WHAT TO WORK ON.
Below are the records; retype them exactly and omit each picture.

Plain-text document sources:
<<<<

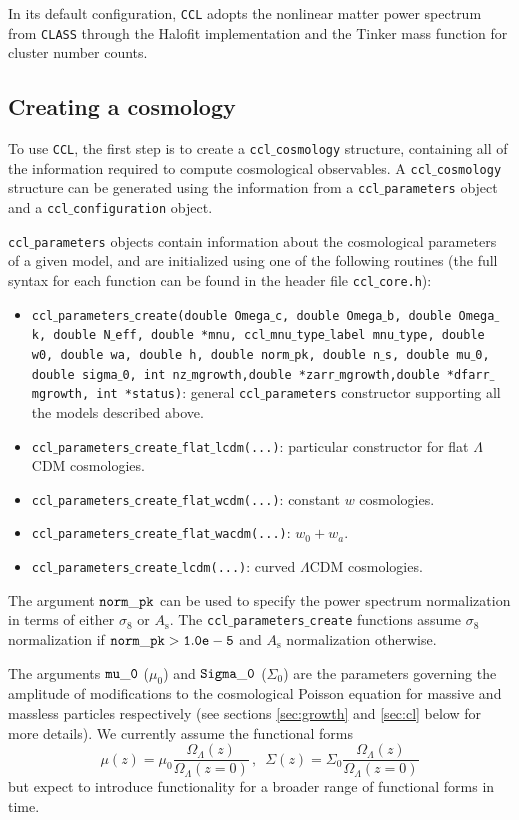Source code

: \documentclass[\docopts]{\docclass}
\newcommand{\ccl}{{\tt CCL}\xspace}
\begin{document}
In its default configuration, \ccl adopts the nonlinear matter power spectrum from {\tt CLASS} through the Halofit implementation and the Tinker mass function for cluster number counts.

\subsection{Creating a cosmology}

To use \ccl, the first step is to create a {\tt ccl$\_$cosmology} structure, containing all of the information required to compute cosmological observables. A {\tt ccl$\_$cosmology} structure can be generated using the information from a {\tt ccl$\_$parameters} object and a {\tt ccl$\_$configuration} object.



{\tt ccl$\_$parameters} objects contain information about the cosmological parameters of a given model, and are initialized using one of the following routines (the full syntax for each function can be found in the header file {\tt ccl$\_$core.h}):
\begin{itemize}
 \item {\tt ccl$\_$parameters$\_$create(double Omega$\_$c, double Omega$\_$b, double Omega$\_$k, double N$\_$eff, double *mnu, ccl$\_$mnu$\_$type$\_$label mnu$\_$type, double w0, double wa, double h, double norm$\_$pk, double n$\_$s, double mu$\_$0, double sigma$\_$0, int nz$\_$mgrowth,double *zarr$\_$mgrowth,double *dfarr$\_$mgrowth, int *status)}: general {\tt ccl$\_$parameters} constructor supporting all the models described above.
 \item {\tt ccl$\_$parameters$\_$create$\_$flat$\_$lcdm(...)}: particular constructor for flat $\Lambda$CDM cosmologies.
 \item {\tt ccl$\_$parameters$\_$create$\_$flat$\_$wcdm(...)}: constant $w$ cosmologies.
 \item {\tt ccl$\_$parameters$\_$create$\_$flat$\_$wacdm(...)}: $w_0+w_a$.
 \item {\tt ccl$\_$parameters$\_$create$\_$lcdm(...)}: curved $\Lambda$CDM cosmologies.
\end{itemize}
The argument ${\tt norm\_pk}$ can be used to specify the power spectrum normalization in terms of either $\sigma_8$ or $A_\mathrm{s}$. The {\tt ccl$\_$parameters$\_$create} functions assume $\sigma_8$ normalization if ${\tt norm\_pk > 1.0e-5}$ and $A_{\mathrm s}$ normalization otherwise.

The arguments ${\tt mu\_0}$ ($\mu_0$) and ${\tt Sigma\_0}$ ($\Sigma_0$) are the parameters governing the amplitude of modifications to the cosmological Poisson equation for massive and massless particles respectively (see sections \ref{sec:growth} and \ref{sec:cl} below for more details). We currently assume the functional forms \citep{Ferreira2010}
\begin{equation}
\mu(z) = \mu_0 \frac{\Omega_\Lambda(z)}{\Omega_\Lambda(z=0)}\, , \,\,\, \Sigma(z) = \Sigma_0 \frac{\Omega_\Lambda(z)}{\Omega_\Lambda(z=0)}
\label{muSigform}
\end{equation}
but expect to introduce functionality for a broader range of functional forms in time.
\end{document}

>>>>

EXERCISE RESULT.
Source code

: \documentclass[\docopts]{\docclass}
\newcommand{\ccl}{{\tt CCL}\xspace}
\begin{document}
In its default configuration, \ccl adopts the nonlinear matter power spectrum from {\tt CLASS} through the Halofit implementation and the Tinker mass function for cluster number counts.

\subsection{Creating a cosmology}

To use \ccl, the first step is to create a {\tt ccl$\_$cosmology} structure, containing all of the information required to compute cosmological observables. A {\tt ccl$\_$cosmology} structure can be generated using the information from a {\tt ccl$\_$parameters} object and a {\tt ccl$\_$configuration} object.



{\tt ccl$\_$parameters} objects contain information about the cosmological parameters of a given model, and are initialized using one of the following routines (the full syntax for each function can be found in the header file {\tt ccl$\_$core.h}):
\begin{itemize}
 \item {\tt ccl$\_$parameters$\_$create(double Omega$\_$c, double Omega$\_$b, double Omega$\_$k, double N$\_$eff, double *mnu, ccl$\_$mnu$\_$type$\_$label mnu$\_$type, double w0, double wa, double h, double norm$\_$pk, double n$\_$s, double mu$\_$0, double sigma$\_$0, int nz$\_$mgrowth,double *zarr$\_$mgrowth,double *dfarr$\_$mgrowth, int *status)}: general {\tt ccl$\_$parameters} constructor supporting all the models described above.
 \item {\tt ccl$\_$parameters$\_$create$\_$flat$\_$lcdm(...)}: particular constructor for flat $\Lambda$CDM cosmologies.
 \item {\tt ccl$\_$parameters$\_$create$\_$flat$\_$wcdm(...)}: constant $w$ cosmologies.
 \item {\tt ccl$\_$parameters$\_$create$\_$flat$\_$wacdm(...)}: $w_0+w_a$.
 \item {\tt ccl$\_$parameters$\_$create$\_$lcdm(...)}: curved $\Lambda$CDM cosmologies.
\end{itemize}
The argument ${\tt norm\_pk}$ can be used to specify the power spectrum normalization in terms of either $\sigma_8$ or $A_\mathrm{s}$. The {\tt ccl$\_$parameters$\_$create} functions assume $\sigma_8$ normalization if ${\tt norm\_pk > 1.0e-5}$ and $A_{\mathrm s}$ normalization otherwise.

The arguments ${\tt mu\_0}$ ($\mu_0$) and ${\tt Sigma\_0}$ ($\Sigma_0$) are the parameters governing the amplitude of modifications to the cosmological Poisson equation for massive and massless particles respectively (see sections \ref{sec:growth} and \ref{sec:cl} below for more details). We currently assume the functional forms \citep{Ferreira2010}
\begin{equation}
\mu(z) = \mu_0 \frac{\Omega_\Lambda(z)}{\Omega_\Lambda(z=0)}\, , \,\,\, \Sigma(z) = \Sigma_0 \frac{\Omega_\Lambda(z)}{\Omega_\Lambda(z=0)}
\label{muSigform}
\end{equation}
but expect to introduce functionality for a broader range of functional forms in time.
\end{document}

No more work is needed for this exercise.